Circling around to the other side of the dense vegetation put me back on the trail passing the cactus garden. Surely some of the blooms are attracting the mystery hummer. If a hummingbird is there, it will be difficult to spot. The day has evolved from mostly cloudy with slivers of sun poking through just a few minutes earlier into one of those days with a sky completely covered by clouds. The clouds are smooth, providing an opaque barrier between the hummingbird and the westward sun. According to the general instructions, the little paper that came tucked in the box of film, the F-stop setting on my long retired 35mm camera would be in the lighting zone called “cloudy bright (no shadow).” This is ok light for observing anis, but not particularly helpful for identifying hummingbirds. Of course, the old 35mm was back home somewhere among the junk I should have thrown away long ago. Today, I do not have a camera of any kind and if I did, the horrible light would likely make an identifiable frame a dream. If I can find the hummer again, I will have to recall it from a photographic memory with enough details to identify this mystery bird.

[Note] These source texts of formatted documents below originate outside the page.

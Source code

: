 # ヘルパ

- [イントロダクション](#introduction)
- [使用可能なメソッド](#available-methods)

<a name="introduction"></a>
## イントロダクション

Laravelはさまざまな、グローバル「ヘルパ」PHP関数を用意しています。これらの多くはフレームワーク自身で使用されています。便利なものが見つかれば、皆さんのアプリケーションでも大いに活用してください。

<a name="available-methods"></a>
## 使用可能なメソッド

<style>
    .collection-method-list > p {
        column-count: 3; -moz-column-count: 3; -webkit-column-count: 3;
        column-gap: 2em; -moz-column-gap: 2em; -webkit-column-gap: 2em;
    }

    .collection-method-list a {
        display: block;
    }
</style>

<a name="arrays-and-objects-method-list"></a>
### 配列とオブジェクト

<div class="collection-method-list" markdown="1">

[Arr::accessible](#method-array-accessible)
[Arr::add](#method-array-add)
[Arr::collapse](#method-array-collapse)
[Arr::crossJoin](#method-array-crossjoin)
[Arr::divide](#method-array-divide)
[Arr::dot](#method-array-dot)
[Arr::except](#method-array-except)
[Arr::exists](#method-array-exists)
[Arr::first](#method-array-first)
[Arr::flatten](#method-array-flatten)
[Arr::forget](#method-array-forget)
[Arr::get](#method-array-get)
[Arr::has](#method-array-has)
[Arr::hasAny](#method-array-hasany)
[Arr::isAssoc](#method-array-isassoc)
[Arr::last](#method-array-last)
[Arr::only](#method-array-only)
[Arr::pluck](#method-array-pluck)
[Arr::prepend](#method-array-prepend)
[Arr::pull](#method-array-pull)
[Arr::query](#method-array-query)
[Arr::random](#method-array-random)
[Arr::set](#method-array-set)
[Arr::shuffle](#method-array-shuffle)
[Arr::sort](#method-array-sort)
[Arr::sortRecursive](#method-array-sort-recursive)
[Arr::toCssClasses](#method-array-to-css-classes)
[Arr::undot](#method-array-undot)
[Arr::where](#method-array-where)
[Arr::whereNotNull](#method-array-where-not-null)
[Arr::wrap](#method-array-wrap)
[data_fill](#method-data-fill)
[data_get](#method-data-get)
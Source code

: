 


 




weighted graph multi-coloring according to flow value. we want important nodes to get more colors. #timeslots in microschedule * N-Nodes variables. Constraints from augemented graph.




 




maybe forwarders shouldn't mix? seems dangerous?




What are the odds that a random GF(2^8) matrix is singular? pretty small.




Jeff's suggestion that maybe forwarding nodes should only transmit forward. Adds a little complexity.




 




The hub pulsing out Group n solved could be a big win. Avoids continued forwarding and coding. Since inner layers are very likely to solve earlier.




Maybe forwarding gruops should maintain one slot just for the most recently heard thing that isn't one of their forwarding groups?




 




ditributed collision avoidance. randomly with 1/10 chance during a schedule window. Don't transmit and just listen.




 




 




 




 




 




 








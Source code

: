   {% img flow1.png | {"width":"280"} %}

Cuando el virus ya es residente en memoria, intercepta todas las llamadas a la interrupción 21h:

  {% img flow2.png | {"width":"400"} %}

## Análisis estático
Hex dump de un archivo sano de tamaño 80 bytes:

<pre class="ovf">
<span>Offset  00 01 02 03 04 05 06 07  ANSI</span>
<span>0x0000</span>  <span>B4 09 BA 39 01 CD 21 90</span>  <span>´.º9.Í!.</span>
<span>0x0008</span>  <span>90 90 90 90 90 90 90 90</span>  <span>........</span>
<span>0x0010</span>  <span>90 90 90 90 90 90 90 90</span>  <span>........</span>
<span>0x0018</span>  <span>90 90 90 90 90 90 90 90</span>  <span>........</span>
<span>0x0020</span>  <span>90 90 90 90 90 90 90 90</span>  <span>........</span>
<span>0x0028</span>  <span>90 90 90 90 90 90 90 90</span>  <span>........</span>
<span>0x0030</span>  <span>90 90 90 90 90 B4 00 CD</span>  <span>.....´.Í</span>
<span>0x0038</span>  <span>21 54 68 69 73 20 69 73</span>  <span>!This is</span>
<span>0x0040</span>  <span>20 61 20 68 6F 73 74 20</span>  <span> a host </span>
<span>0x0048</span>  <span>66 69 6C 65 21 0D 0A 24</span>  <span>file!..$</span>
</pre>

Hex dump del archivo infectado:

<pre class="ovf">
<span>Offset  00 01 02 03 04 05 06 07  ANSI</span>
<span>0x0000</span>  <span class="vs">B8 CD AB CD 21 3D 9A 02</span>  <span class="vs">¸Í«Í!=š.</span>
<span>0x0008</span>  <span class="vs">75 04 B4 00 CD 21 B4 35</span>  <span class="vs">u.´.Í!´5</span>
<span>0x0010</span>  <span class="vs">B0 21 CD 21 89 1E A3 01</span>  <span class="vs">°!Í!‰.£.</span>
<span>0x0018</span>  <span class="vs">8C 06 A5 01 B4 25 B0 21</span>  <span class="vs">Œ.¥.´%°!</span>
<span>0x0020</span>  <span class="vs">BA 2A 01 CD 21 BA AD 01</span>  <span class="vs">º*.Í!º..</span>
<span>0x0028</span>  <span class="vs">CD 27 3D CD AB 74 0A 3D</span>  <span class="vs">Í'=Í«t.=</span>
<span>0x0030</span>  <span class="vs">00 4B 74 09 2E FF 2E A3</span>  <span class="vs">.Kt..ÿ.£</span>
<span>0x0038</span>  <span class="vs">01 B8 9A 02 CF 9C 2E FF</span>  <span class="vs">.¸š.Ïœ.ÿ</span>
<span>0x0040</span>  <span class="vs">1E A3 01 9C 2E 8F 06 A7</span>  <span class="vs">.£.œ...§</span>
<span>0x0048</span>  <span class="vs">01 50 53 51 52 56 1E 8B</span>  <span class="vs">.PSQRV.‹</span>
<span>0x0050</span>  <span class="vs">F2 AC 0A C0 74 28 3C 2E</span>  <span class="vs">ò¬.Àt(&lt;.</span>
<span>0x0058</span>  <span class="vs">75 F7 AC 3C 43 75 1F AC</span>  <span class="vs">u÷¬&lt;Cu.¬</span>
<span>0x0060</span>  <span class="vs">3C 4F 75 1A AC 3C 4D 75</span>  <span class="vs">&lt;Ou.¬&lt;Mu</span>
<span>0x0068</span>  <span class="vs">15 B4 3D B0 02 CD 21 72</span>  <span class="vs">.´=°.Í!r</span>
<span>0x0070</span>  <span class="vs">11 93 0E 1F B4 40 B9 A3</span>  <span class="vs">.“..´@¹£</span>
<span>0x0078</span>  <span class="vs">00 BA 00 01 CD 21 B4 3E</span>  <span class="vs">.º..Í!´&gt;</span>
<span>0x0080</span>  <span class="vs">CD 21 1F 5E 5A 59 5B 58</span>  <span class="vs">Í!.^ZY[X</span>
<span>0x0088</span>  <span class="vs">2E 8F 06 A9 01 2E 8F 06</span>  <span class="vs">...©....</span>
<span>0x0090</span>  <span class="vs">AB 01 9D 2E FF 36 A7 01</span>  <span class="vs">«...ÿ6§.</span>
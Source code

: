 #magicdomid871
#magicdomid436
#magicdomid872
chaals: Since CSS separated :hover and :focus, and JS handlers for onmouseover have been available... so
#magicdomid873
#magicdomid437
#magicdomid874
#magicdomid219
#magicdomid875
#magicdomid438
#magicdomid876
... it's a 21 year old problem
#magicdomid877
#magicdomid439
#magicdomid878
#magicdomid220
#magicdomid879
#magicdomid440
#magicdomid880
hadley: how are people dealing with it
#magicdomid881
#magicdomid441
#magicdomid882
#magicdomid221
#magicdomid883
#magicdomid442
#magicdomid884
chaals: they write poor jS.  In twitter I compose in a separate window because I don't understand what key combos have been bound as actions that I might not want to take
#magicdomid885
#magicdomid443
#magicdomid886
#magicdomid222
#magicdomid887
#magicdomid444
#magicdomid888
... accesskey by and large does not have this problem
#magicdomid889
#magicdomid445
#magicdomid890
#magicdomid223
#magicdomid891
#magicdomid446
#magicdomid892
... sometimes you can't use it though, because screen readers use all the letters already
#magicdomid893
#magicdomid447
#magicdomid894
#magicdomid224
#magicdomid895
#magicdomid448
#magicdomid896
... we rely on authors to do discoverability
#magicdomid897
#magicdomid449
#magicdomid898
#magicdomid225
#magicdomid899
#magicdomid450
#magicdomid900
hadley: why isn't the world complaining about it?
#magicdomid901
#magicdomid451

While worrying about whether the hummingbird will reappear, I also ponder about the perceived unaccommodating light. Even if it reappears, will it be a measly silhouette? Will it be an observation on accord to the duck back on Padre Island? There are some potentially ani habitat still to search, and maybe the hummingbird is a Buff-bellied, not a ho-hum hummer for someone spending most of their birding time in Oregon, but not a lifer. Weighing in whether to wait or go, a watered down version of fight or flight, I nearly throw in the hummer towel, but suddenly the mystery bird shoots up out of the tangle of limbs and up into the air. It then quickly descends into the obscuring vegetation before darting up once again. Training my binocs on the sight, I soon have the bird in in both barrels, follow it until it is out of sight, and then pick it out of the air again. If it was displaying to another hummingbird, the other bird is no where to be seen. I am facing eastward and the gruesome, “cloudy bright, no shadows” sky reluctantly reveals the bluish under tail and greenish back, throat and belly. Focusing on the head, I try in vain to discern the shape of the bill. What I see, on most but not each upward flight is a bluish area on the side of head just below where the eye should be. The rapid motion of the hummingbird, the 100-foot distance between it and me and the imperfect light during a period of around 90 seconds really are not conducive to see tiny hummingbird eyes.

It all happens so fast, but before the bird disappears, the realization of it being a Green Violet-ear is indisputable, at least as far as I am concerned. What else can it be? The bluish under tail should eliminate most North American hummingbirds. Lack of any white in the tail rules out Broad-bills and slightly large Blue-throated Hummingbirds, and lack of white behind the eye eliminates the even larger Magnificent, which has a purplish crown. The bluish area on the side of the head is the clincher. I have my first Green Violet-ear, new ABA life species 619.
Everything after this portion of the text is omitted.